Monday, June 13, 2005

Silence in the Stacks

Silence in the Stacks. This is an essay by Scott McLemee at Inside Higher Education. It is well written but it has a false assumption that not many academic librarians are blogging. A quick check of the Open Directory Project category for Library Weblogs shows that is not true.

From the site:

Some months back, one of the cable networks debuted a movie — evidently the pilot for a potential show — that inspired brief excitement in some quarters, though it seems not to have caught on. Its central character was someone whose grasp of esoteric knowledge allowed him or her (I’m not sure which, never having seen it) to command the awesome mysterious forces of the universe. Its title was The Librarian.

The program was, it seems, a reworking of a similar figure in Buffy the Vampire Slayer. That’s in keeping with the fundamental law of the entertainment industry once defined by Ernie Kovacs, the great American surrealist TV pioneer: “Find something that works, then beat it to death.”

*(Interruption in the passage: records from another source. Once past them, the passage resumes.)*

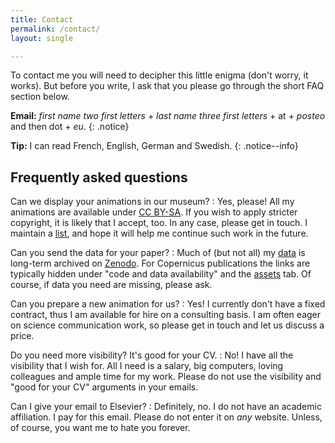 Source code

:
 ```yaml
---
title: Contact
permalink: /contact/
layout: single

---
```



To contact me you will need to decipher this little enigma (don't worry, it
works). But before you write, I ask that you please go through the short FAQ
section below.

**Email:**
   *first name two first letters* +
   *last name three first letters* + at +
   *posteo* and then dot + *eu*.
{: .notice}

**Tip:**
I can read French, English, German and Swedish.
{: .notice--info}


## Frequently asked questions

Can we display your animations in our museum?
: Yes, please! All my animations are available under
  [CC BY-SA](https://creativecommons.org/licenses/by-sa/4.0/). If you wish to
  apply stricter copyright, it is likely that I accept, too. In any case,
  please get in touch. I maintain a [list](/museums-exhibitions/), and hope it
  will help me continue such work in the future.

Can you send the data for your paper?
: Much of (but not all) my [data](/software-data/) is long-term archived on
  [Zenodo](https://zenodo.org). For Copernicus publications the links are
  typically hidden under "code and data availability" and the
  [assets](https://tc.copernicus.org/articles/12/3265/2018/tc-12-3265-2018-assets.html)
  tab. Of course, if data you need are missing, please ask.

Can you prepare a new animation for us?
: Yes! I currently don't have a fixed contract, thus I am available for hire on
  a consulting basis. I am often eager on science communication work, so please
  get in touch and let us discuss a price.

Do you need more visibility? It's good for your CV.
: No! I have all the visibility that I wish for. All I need is a salary, big
  computers, loving colleagues and ample time for my work. Please do not use
  the visibility and "good for your CV" arguments in your emails.

Can I give your email to Elsevier?
: Definitely, no. I do not have an academic affiliation. I pay for this email.
  Please do not enter it on *any* website. Unless, of course, you want me to
  hate you forever.
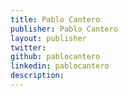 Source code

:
 ```yaml
---
title: Pablo Cantero
publisher: Pablo Cantero
layout: publisher
twitter:
github: pablocantero
linkedin: pablocantero
description:
---
```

At another level, though, the whole concept derived from a tradition that is pre-television, indeed, almost pre-literate. The idea that a command of books provides access to secret forces, the equation of the scholar with the magus, was already well established before Faust and Prospero worked their spells. The linkage has also left its trace at the level of the signifier. Both glamor, originally meaning a kind of witchy sex appeal, and grimoire, the sorcerer’s reference book, derive from the word grammar — one of the foundational disciplines of medieval learning, hence a source of power.